┌────────
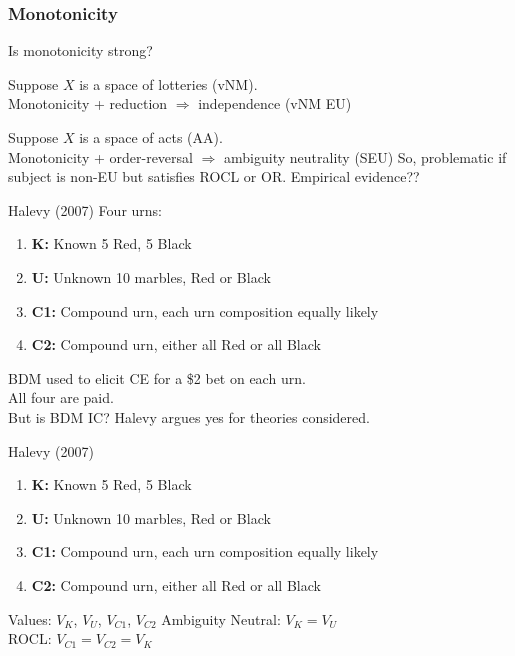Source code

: %
%
%
%
%

\begin{frame}
  \frametitle{Monotonicity}
  Is monotonicity strong?

  \bigskip

  Suppose $X$ is a space of lotteries (vNM).\\
  Monotonicity + reduction $\Rightarrow$ independence (vNM EU)

  \bigskip

  Suppose $X$ is a space of acts (AA).\\
  Monotonicity + order-reversal $\Rightarrow$ ambiguity neutrality (SEU)
  \br
  So, problematic if subject is non-EU but satisfies ROCL or OR.
  \br
  Empirical evidence??
\end{frame}

\begin{frame}{Halevy (2007)}
    Four urns:
    \begin{enumerate}
        \item \textbf{K:} Known 5 Red, 5 Black
        \item \textbf{U:} Unknown 10 marbles, Red or Black
        \item \textbf{C1:} Compound urn, each urn composition equally likely
        \item \textbf{C2:} Compound urn, either all Red or all Black
    \end{enumerate}
    BDM used to elicit CE for a \$2 bet on each urn.\\
    All four are paid.\\
    But is BDM IC? Halevy argues yes for theories considered.
\end{frame}

\begin{frame}{Halevy (2007)}
    \begin{enumerate}
        \item \textbf{K:} Known 5 Red, 5 Black
        \item \textbf{U:} Unknown 10 marbles, Red or Black
        \item \textbf{C1:} Compound urn, each urn composition equally likely
        \item \textbf{C2:} Compound urn, either all Red or all Black
    \end{enumerate}
    Values: $V_K$, $V_U$, $V_{C1}$, $V_{C2}$
    \br
    Ambiguity Neutral: $V_K=V_U$\\
    ROCL: $V_{C1}=V_{C2}=V_K$
\end{frame}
└────────
# TASK DETAILS
The whole listing above is to be printed again exactly; pictures stay out of it.

# TASK RESULT
Source code

: %
%
%
%
%

\begin{frame}
  \frametitle{Monotonicity}
  Is monotonicity strong?

  \bigskip

  Suppose $X$ is a space of lotteries (vNM).\\
  Monotonicity + reduction $\Rightarrow$ independence (vNM EU)

  \bigskip

  Suppose $X$ is a space of acts (AA).\\
  Monotonicity + order-reversal $\Rightarrow$ ambiguity neutrality (SEU)
  \br
  So, problematic if subject is non-EU but satisfies ROCL or OR.
  \br
  Empirical evidence??
\end{frame}

\begin{frame}{Halevy (2007)}
    Four urns:
    \begin{enumerate}
        \item \textbf{K:} Known 5 Red, 5 Black
        \item \textbf{U:} Unknown 10 marbles, Red or Black
        \item \textbf{C1:} Compound urn, each urn composition equally likely
        \item \textbf{C2:} Compound urn, either all Red or all Black
    \end{enumerate}
    BDM used to elicit CE for a \$2 bet on each urn.\\
    All four are paid.\\
    But is BDM IC? Halevy argues yes for theories considered.
\end{frame}

\begin{frame}{Halevy (2007)}
    \begin{enumerate}
        \item \textbf{K:} Known 5 Red, 5 Black
        \item \textbf{U:} Unknown 10 marbles, Red or Black
        \item \textbf{C1:} Compound urn, each urn composition equally likely
        \item \textbf{C2:} Compound urn, either all Red or all Black
    \end{enumerate}
    Values: $V_K$, $V_U$, $V_{C1}$, $V_{C2}$
    \br
    Ambiguity Neutral: $V_K=V_U$\\
    ROCL: $V_{C1}=V_{C2}=V_K$
\end{frame}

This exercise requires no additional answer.